◆ REQUIRED ACTION:
Say how many lines of these entries include the word "Twitter", and answer with the number alone.

(Source texts of formatted documents)
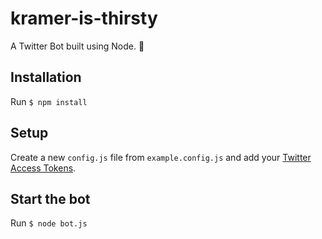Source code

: # kramer-is-thirsty

A Twitter Bot built using Node. 🥨

## Installation

Run `$ npm install`

## Setup

Create a new `config.js` file from `example.config.js` and add your [Twitter Access Tokens](https://developer.twitter.com/en/docs/basics/authentication/guides/access-tokens.html).

## Start the bot

Run `$ node bot.js`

◆ REPLY:
2